At the time when Ceph was originally designed, the storage landscape was quite different from what we see now. Initially, Ceph was deployed generally on conventional spinning disks capable of a few hundred IOPS of random IO. Since then, storage technology has progressed rapidly through solid-state drives (SSDs) capable of tens of thousands of IOPS to modern NVMe devices capable of hundreds of thousands of IOPS to more than a million. In order to enable Ceph to better exploit these new technologies, the ceph community has begun work on a new implementation of the core ceph-osd component: crimson. The goal of this new implementation is to create a replacement for ceph-osd that minimizes latency and CPU overhead by using high performance asynchronous IO and a new threading architecture designed to minimize context switches and inter-thread communication when handling an operation.
Crimson’s focus is on minimizing CPU overhead and latency—while storage throughput has scaled rapidly, single threaded CPU throughput hasn’t really kept up. With a CPU at around 3 GHz, you’ve got about 20M cycles/IO for a conventional HDD, 300K cycles/IO for an older SSD, but only about 6k cycles/IO for a modern NVMe device. Crimson enables us to rethink elements of Ceph’s core implementation to properly exploit these high performance devices.
Red Hat’s now+Next blog includes posts that discuss technologies that are under active development in upstream open source communities and at Red Hat. We believe in sharing early and often the things we’re working on, but we want to note that unless otherwise stated the technologies and how-tos shared here aren’t part of supported products, nor promised to be in the future.
Ceph architecture today
At a high level, Ceph supports multiple access modes within a single cluster: object via RGW, block via RBD, and file via CephFS. Underlying all three, however, is a common storage cluster called RADOS.

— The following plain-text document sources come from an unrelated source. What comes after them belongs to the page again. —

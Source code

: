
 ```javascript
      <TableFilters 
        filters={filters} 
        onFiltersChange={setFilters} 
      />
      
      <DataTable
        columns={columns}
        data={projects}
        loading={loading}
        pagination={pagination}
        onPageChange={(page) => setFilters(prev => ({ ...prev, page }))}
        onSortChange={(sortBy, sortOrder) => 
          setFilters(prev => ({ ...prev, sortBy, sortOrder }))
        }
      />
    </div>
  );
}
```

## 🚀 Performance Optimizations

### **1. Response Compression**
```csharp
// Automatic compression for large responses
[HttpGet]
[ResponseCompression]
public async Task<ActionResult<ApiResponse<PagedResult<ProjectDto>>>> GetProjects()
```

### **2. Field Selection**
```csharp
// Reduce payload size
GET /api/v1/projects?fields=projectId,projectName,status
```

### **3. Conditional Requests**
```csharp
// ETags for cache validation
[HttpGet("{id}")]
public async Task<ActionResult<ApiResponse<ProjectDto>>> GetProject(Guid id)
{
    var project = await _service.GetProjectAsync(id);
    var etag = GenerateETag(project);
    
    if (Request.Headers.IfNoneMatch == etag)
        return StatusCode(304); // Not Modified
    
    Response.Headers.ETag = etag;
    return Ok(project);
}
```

Within the RADOS cluster, there are two kinds of node: OSDs and Monitors. Monitors are denoted in the figure as M. There are typically 5 to 7 of them in a cluster, they are responsible for arbitrating things like cluster membership, but they are not directly involved in handling IO requests. The remaining entities are OSDs, typically one per disk. These ceph-osd processes are responsible for translating read and write requests from clients into the disk and network operations required to perform reads and to replicate and persist writes. Internally, each ceph-osd process is structured as a sequence of thread pools representing different stages in the op-handling pipeline:
- Messenger: responsible for reading and writing data to the network
- PG: logic and state responsible for operation ordering, replication, recovery, etc
- ObjectStore: responsible for serving reads and implementing atomic, transactional writes on top of local durable storage
Consider a small unreplicated write. The client message is read from the wire by a messenger thread, which places the message in the op queue. An ‘osd op’ thread-pool thread then picks up the message and creates a transaction, which it queues for BlueStore (the current default ObjectStore implementation).
BlueStore’s ‘kv sync’ thread then picks up the transaction along with anything else in the queue, synchronously waits for ‘rocksdb’ to commit the transaction, and then places the completion callback in the finisher queue. The finisher thread picks up the completion callback and queues the reply for a messenger thread to send.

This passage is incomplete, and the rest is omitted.